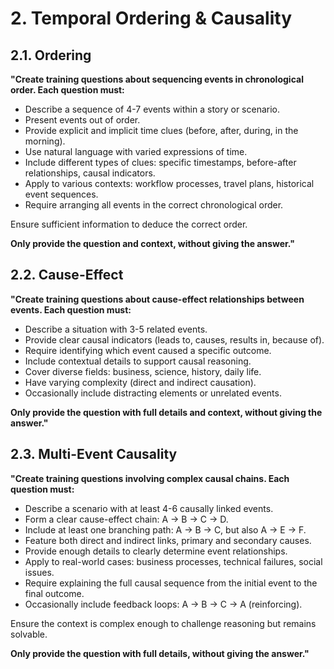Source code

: # 2. Temporal Ordering & Causality

## 2.1. Ordering
**"Create training questions about sequencing events in chronological order. Each question must:**  
- Describe a sequence of 4-7 events within a story or scenario.  
- Present events out of order.  
- Provide explicit and implicit time clues (before, after, during, in the morning).  
- Use natural language with varied expressions of time.  
- Include different types of clues: specific timestamps, before-after relationships, causal indicators.  
- Apply to various contexts: workflow processes, travel plans, historical event sequences.  
- Require arranging all events in the correct chronological order.  

Ensure sufficient information to deduce the correct order.  

**Only provide the question and context, without giving the answer."**  

## 2.2. Cause-Effect
**"Create training questions about cause-effect relationships between events. Each question must:**  
- Describe a situation with 3-5 related events.  
- Provide clear causal indicators (leads to, causes, results in, because of).  
- Require identifying which event caused a specific outcome.  
- Include contextual details to support causal reasoning.  
- Cover diverse fields: business, science, history, daily life.  
- Have varying complexity (direct and indirect causation).  
- Occasionally include distracting elements or unrelated events.  

**Only provide the question with full details and context, without giving the answer."**  

## 2.3. Multi-Event Causality
**"Create training questions involving complex causal chains. Each question must:**  
- Describe a scenario with at least 4-6 causally linked events.  
- Form a clear cause-effect chain: A → B → C → D.  
- Include at least one branching path: A → B → C, but also A → E → F.  
- Feature both direct and indirect links, primary and secondary causes.  
- Provide enough details to clearly determine event relationships.  
- Apply to real-world cases: business processes, technical failures, social issues.  
- Require explaining the full causal sequence from the initial event to the final outcome.  
- Occasionally include feedback loops: A → B → C → A (reinforcing).  

Ensure the context is complex enough to challenge reasoning but remains solvable.  

**Only provide the question with full details, without giving the answer."**  
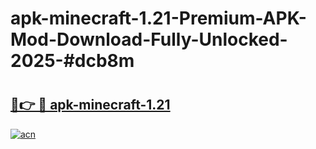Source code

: # apk-minecraft-1.21-Premium-APK-Mod-Download-Fully-Unlocked-2025-#dcb8m

# <h2><a href="https://bedroomkl.my?title=apk-minecraft-1.21&ref=1AP">🔗👉 🔴 apk-minecraft-1.21</a></h2>

[![acn](https://github.com/user-attachments/assets/0f9c940e-d8b0-45ae-aac7-cd30a18b3e1c)](https://bedroomkl.my?title=apk-minecraft-1.21&ref=1AP)

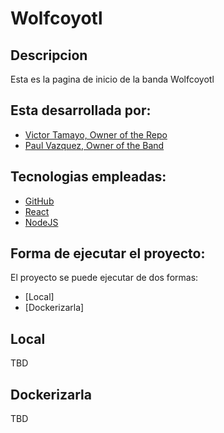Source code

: # Wolfcoyotl

## Descripcion
Esta es la pagina de inicio de la banda Wolfcoyotl

## Esta desarrollada por:

* [Victor Tamayo, Owner of the Repo](https://github.com/VictorTamayoBriones/)
* [Paul Vazquez, Owner of the Band](https://github.com/sr-vazkez)

## Tecnologias empleadas:

* [GitHub](https://github.com)
* [React](https://reactjs.org)
* [NodeJS](https://nodejs.org)
  
## Forma de ejecutar el proyecto:
El proyecto se puede ejecutar de dos formas:
* [Local]
* [Dockerizarla]

## Local

TBD

## Dockerizarla

TBD
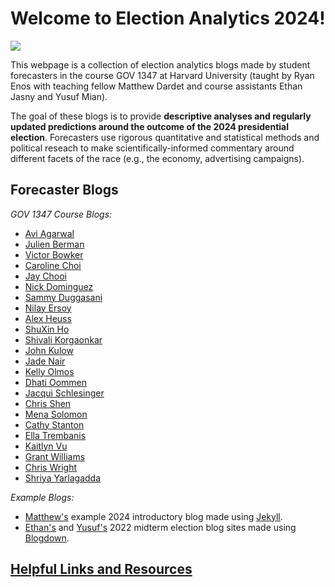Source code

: # Welcome to Election Analytics 2024! 

![](assets/national_partisan_dist.jpg)

This webpage is a collection of election analytics blogs made by student forecasters in the course GOV 1347 at Harvard University (taught by Ryan Enos with teaching fellow Matthew Dardet and course assistants Ethan Jasny and Yusuf Mian). 

The goal of these blogs is to provide **descriptive analyses and regularly updated predictions around the outcome of the 2024 presidential election**. Forecasters use rigorous quantitative and statistical methods and political reseach to make scientifically-informed commentary around different facets of the race (e.g., the economy, advertising campaigns). 

## Forecaster Blogs

*GOV 1347 Course Blogs:*
- [Avi Agarwal](https://aviagarwal27.github.io/election-blog/  )
- [Julien Berman](https://julienberman.github.io/Election-Analytics/  )
- [Victor Bowker](https://victorbowker.github.io/election-blog/)
- [Caroline Choi](https://carolinechoi.github.io/election-blog/)
- [Jay Chooi](https://chojeq.com/usa-2024-election-prediction/)
- [Nick Dominguez](https://nsdominguez.github.io/election-blog/    )
- [Sammy Duggasani](https://sduggasani.github.io/2024election-blog/)
- [Nilay Ersoy](https://nilay14er.github.io/election-blog/)
- [Alex Heuss](https://aheuss59.github.io/election-blog2/)
- [ShuXin Ho](https://shuxin-03.github.io/election-blog/)
- [Shivali Korgaonkar](https://shivalikorgaonkar.github.io/election-blog/)
- [John Kulow](https://johnkulow.github.io/elections-blog/)
- [Jade Nair](https://jnair37.github.io/election-blog-2/)
- [Kelly Olmos](https://kaolmos05.github.io/election-blog/)
- [Dhati Oommen]()
- [Jacqui Schlesinger](https://jacquirs.github.io/election-blog1/)
- [Chris Shen](https://cys9772.github.io/election-blog4/)
- [Mena Solomon](https://menemshasolomon.github.io/election-blog/)
- [Cathy Stanton](https://cathystanton.github.io/election-blog/)
- [Ella Trembanis](https://trembanis.github.io/election-blog/)
- [Kaitlyn Vu](https://kaitvu.github.io/election-blog/)
- [Grant Williams](https://grantbw4.github.io/election-blog/)
- [Chris Wright](https://chriswright25.github.io/election-blog/)
- [Shriya Yarlagadda](https://ssyarlag.github.io/election-blog/)

*Example Blogs:*
- [Matthew's](https://www.matthewdardet.com/example-blog-jekyll/) example 2024 introductory blog made using [Jekyll](https://docs.github.com/en/pages/setting-up-a-github-pages-site-with-jekyll). 
- [Ethan's](https://ethanjasny.github.io/gov1347/) and [Yusuf's](https://yusufmian2.github.io/Election-Blog/) 2022 midterm election blog sites made using [Blogdown](https://bookdown.org/yihui/blogdown/). 

## [Helpful Links and Resources](https://www.matthewdardet.com/harvard-election-analytics-2024/resources-links/)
# # # #
Work instruction:
In the records above, find the lines holding "Require". Copy each one.

Result of this task:
- Require arranging all events in the correct chronological order.  
- Require identifying which event caused a specific outcome.  
- Require explaining the full causal sequence from the initial event to the final outcome.  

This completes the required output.